Marketing Hunting Methods
Market hunters used many methods and tools to kill ducks. A hunter would get up before dawn and work until dusk. The tools and methods he developed allowed him to kill the largest quantity of ducks possible. As years went by and more regulations came into place to protect future populations of ducks, more of these methods became illegal or were restricted.
Market hunters wanted to kill the most ducks possible in the shortest amount of time, so they devised several ways of accomplishing this. The least sporting method was the use of the punt gun to kill diving ducks. The punt gun was a huge single- or multi-barreled shotgun about ten feet long that could carry up to two pounds of shot or scrap iron and five ounces of powder.(Ted Jamison audio on punt gun) It was too heavy to carry, so after loading it, the hunter positioned it on a sneak boat,
its stock cradled with a cushion of pine needles against the back of the boat, the barrel lying down pointed slightly above the bow. Often the boat and gun were both painted white as a camouflage against casting a silhouette in the moonlight. The hunter pushed the boat silently and slowly through the water until it reached a raft of ducks sleeping on the water. He fired, killing 30 to 100 ducks at once, then paddled around picking up the catch, which was packed in ice and shipped in boxes via train to Chicago, St. Louis, Boston, Philadelphia, or New York.
Another method along the Illinois, described by Joseph Long in 1874, was "bushwhacking." A hunter sneaked up on an unsuspecting flock of resting birds and fired both barrels, killing a dozen or more ducks. In 1887 Illinois had only three game wardens. There were no limits on birds until 1909.

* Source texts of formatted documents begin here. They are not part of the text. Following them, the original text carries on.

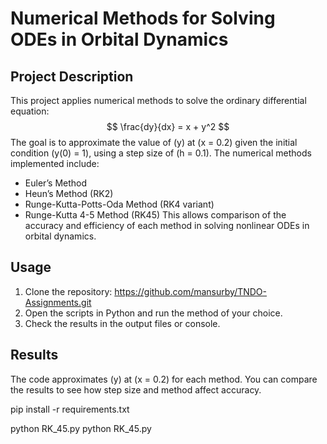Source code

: # Numerical Methods for Solving ODEs in Orbital Dynamics

## Project Description
This project applies numerical methods to solve the ordinary differential equation:
$$
\frac{dy}{dx} = x + y^2
$$
The goal is to approximate the value of \(y\) at \(x = 0.2\) given the initial condition \(y(0) = 1\), using a step size of \(h = 0.1\).
The numerical methods implemented include:
- Euler’s Method
- Heun’s Method (RK2)
- Runge-Kutta-Potts-Oda Method (RK4 variant)
- Runge-Kutta 4-5 Method (RK45)
This allows comparison of the accuracy and efficiency of each method in solving nonlinear ODEs in orbital dynamics.
## Usage
1. Clone the repository:
https://github.com/mansurby/TNDO-Assignments.git
2. Open the scripts in Python and run the method of your choice.
3. Check the results in the output files or console.

## Results
The code approximates \(y\) at \(x = 0.2\) for each method. You can compare the results to see how step size and method affect accuracy.

pip install -r requirements.txt

python RK_45.py
python RK_45.py

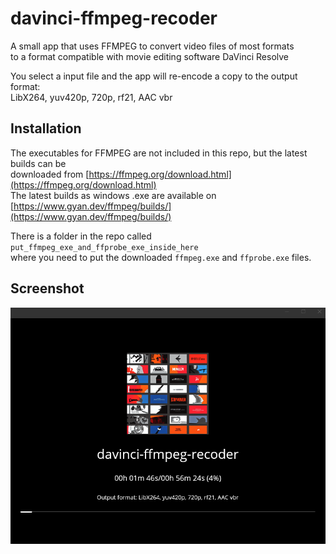 # davinci-ffmpeg-recoder  
A small app that uses FFMPEG to convert video files of most formats  
to a format compatible with movie editing software DaVinci Resolve  

You select a input file and the app will re-encode a copy to the output format:  
LibX264, yuv420p, 720p, rf21, AAC vbr


## Installation  
The executables for FFMPEG are not included in this repo, but the latest builds can be  
downloaded from [https://ffmpeg.org/download.html](https://ffmpeg.org/download.html)  
The latest builds as windows .exe are available on [https://www.gyan.dev/ffmpeg/builds/](https://www.gyan.dev/ffmpeg/builds/)  

There is a folder in the repo called `put_ffmpeg_exe_and_ffprobe_exe_inside_here`  
where you need to put the downloaded `ffmpeg.exe` and `ffprobe.exe` files.

## Screenshot
![Screenshot.png](doc/Screenshot.png)
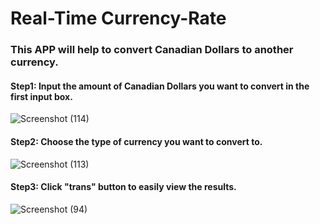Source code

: # Real-Time Currency-Rate
### This APP will help to convert Canadian Dollars to another currency.

#### Step1: Input the amount of Canadian Dollars you want to convert in the first input box.

![Screenshot (114)](https://user-images.githubusercontent.com/43207918/65354845-8c8f9500-dbbe-11e9-83a7-c3aaab8e8ec1.png)

#### Step2: Choose the type of currency you want to convert to.

![Screenshot (113)](https://user-images.githubusercontent.com/43207918/65353852-1b4ee280-dbbc-11e9-8463-39b2ea5394a5.png)

#### Step3: Click "trans" button to easily view the results.

![Screenshot (94)](https://user-images.githubusercontent.com/43207918/65003606-36bda300-d8c7-11e9-8405-2819d18e5d45.png)

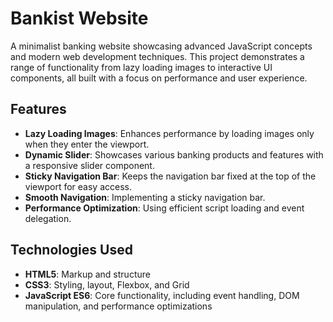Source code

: # Bankist Website

A minimalist banking website showcasing advanced JavaScript concepts and modern web development techniques. This project demonstrates a range of functionality from lazy loading images to interactive UI components, all built with a focus on performance and user experience.

## Features

- **Lazy Loading Images**: Enhances performance by loading images only when they enter the viewport.
- **Dynamic Slider**: Showcases various banking products and features with a responsive slider component.
- **Sticky Navigation Bar**: Keeps the navigation bar fixed at the top of the viewport for easy access.
- **Smooth Navigation**: Implementing a sticky navigation bar.
- **Performance Optimization**: Using efficient script loading and event delegation. 

## Technologies Used

- **HTML5**: Markup and structure
- **CSS3**: Styling, layout, Flexbox, and Grid
- **JavaScript ES6**: Core functionality, including event handling, DOM manipulation, and performance optimizations
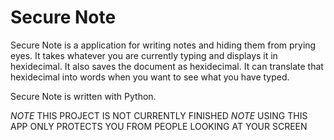# Secure Note

Secure Note is a application for writing notes and hiding them from prying eyes.
It takes whatever you are currently typing and displays it in hexidecimal.
It also saves the document as hexidecimal.
It can translate that hexidecimal into words when you want to see what you have typed.

Secure Note is written with Python.

*NOTE* THIS PROJECT IS NOT CURRENTLY FINISHED
*NOTE* USING THIS APP ONLY PROTECTS YOU FROM PEOPLE LOOKING AT YOUR SCREEN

The punt gun was not the only method of duck hunting that was outlawed as the duck population decreased. From about 1900 to 1920, hunters had success in using grains such as wheat, corn, and barley in fields as a substitute for the natural food sources lost along the Illinois River when the Lake Michigan diversion caused high water levels. Before being outlawed in 1935, baiting of ducks was a successful technique to attract ducks. Baiting was temporarily restricted in 1909, when the bag limit was further lowered to fifteen. After baiting was outlawed, some decoy carvers made decoy ears of corn as an experiment to attract ducks.
Another ploy used since before 1800 was to set live decoys, English Callers or Mallards, on tethers in front of a blind. Passing ducks would be attracted to the hunter's flock and land nearby. Some hunters kept a trained 'flier' to lure birds within range.
The tether usually had a six-foot cord attached to a lead weight that was anchored in shallow water. At the other end were two leads that fit around the duck's feet or neck. Each lead swiveled so the duck could swim or fly in any direction without getting tangled. An advertisement in a hunting magazine advised hunters to attach live decoys by the neck so as not to injure their feet.
Live decoys were usually raised from ducklings or purchased for the purpose. The loudest specimens were chosen for the job. Two or three females were set out on the pond or lake out of sight of one another and would begin to call to each other and any ducks flying overhead. A 1932 federal law limited the number of live decoys a hunter could put out to 25, and three years later live decoys and baiting were made illegal.
After the outlawing of the punt gun, baiting, and live decoys, hunters had to resort to the legal methods remaining. The making of man-made decoys and duck calls increased.